Election legitimacy and support of democracy
The United States “offered financial support for Afghan electoral operations and reform efforts” meaning money put toward the Afghan Special Commission for Electoral Reform following the 2014 presidential election, which marked “the first democratic and peaceful transfer of power in Afghanistan’s history.” However, despite this positive rhetoric, the 2014 elections were surrounded by questions about potential fraud.”It was different from 2009; then it was the original warlords that committed the fraud. this time it was the Independent Election Commission that did it,” said Fazil Ahmad Manawi, former election commissioner, to the NYT. “This time the ballot stuffing even went on inside the provincial election offices.”

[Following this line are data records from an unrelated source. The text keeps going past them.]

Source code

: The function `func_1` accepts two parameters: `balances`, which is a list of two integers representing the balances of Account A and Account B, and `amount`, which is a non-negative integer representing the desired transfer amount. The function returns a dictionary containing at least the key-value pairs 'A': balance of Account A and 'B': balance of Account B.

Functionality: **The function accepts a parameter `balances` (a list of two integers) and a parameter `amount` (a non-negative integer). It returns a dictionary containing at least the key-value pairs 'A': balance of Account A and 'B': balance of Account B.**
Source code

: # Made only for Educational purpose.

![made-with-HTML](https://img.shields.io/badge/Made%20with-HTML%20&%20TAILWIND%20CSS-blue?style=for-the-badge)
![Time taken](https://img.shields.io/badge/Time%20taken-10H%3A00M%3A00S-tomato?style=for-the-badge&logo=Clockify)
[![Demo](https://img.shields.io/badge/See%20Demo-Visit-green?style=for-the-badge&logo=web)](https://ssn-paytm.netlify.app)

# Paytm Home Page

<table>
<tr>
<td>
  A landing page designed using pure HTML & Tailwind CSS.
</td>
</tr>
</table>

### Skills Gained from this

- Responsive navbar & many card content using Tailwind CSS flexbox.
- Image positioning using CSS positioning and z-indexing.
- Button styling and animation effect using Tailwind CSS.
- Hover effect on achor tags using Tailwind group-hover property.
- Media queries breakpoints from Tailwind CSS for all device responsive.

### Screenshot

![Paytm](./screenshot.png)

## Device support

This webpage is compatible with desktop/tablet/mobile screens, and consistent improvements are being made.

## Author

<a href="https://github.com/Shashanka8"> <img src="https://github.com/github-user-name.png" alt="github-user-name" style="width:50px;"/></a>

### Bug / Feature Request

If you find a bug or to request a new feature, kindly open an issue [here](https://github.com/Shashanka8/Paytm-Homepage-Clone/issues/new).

The fact that the U.S. is supplying funds to help improve this process, likely means this is a recognized problem still of some concern — even if de-legitimizing the current elected government by pointing it out is not the answer.

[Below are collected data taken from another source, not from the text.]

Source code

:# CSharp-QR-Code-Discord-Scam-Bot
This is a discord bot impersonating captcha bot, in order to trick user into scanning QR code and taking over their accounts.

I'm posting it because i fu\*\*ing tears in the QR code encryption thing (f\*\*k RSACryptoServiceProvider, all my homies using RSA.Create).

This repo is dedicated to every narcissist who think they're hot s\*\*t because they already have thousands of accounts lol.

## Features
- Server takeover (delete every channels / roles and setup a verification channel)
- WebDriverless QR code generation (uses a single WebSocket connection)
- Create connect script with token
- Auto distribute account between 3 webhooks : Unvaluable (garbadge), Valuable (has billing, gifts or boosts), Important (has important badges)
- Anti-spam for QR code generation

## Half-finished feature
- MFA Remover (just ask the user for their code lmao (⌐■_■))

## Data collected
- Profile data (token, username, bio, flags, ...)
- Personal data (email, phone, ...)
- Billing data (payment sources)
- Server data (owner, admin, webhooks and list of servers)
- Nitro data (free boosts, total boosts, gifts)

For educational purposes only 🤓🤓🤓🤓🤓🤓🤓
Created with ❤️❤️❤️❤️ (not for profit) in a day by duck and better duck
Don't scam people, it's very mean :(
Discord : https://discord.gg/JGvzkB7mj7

Support of Afghan security forces
The U.S. has also pledged to continue aiding the military and police forces in Afghanistan, which means ongoing aid to the Afghan Security Forces and retaining 9,800 troops on the ground up through the end of 2015. The plan for calling troops back home will be decided in 2015, and a “joint [counter-terrorism] patnership strategy” will be decided for the future for both countries in 2016 and onwards.
Economic and social support
In the interest of aiding the war on drugs, economic stability and expansion, and poverty reduction, the U.S. pledged $800 million to “economic assistance” for the “implementation of key policy reforms.” A USAID scholarship program will put $18 million toward helping women go to college in Afghanistan as well. There is one irony in lumping the social and economic needs and donations to Afghanistan, and the need to “combat corruption” and “increase transparency.”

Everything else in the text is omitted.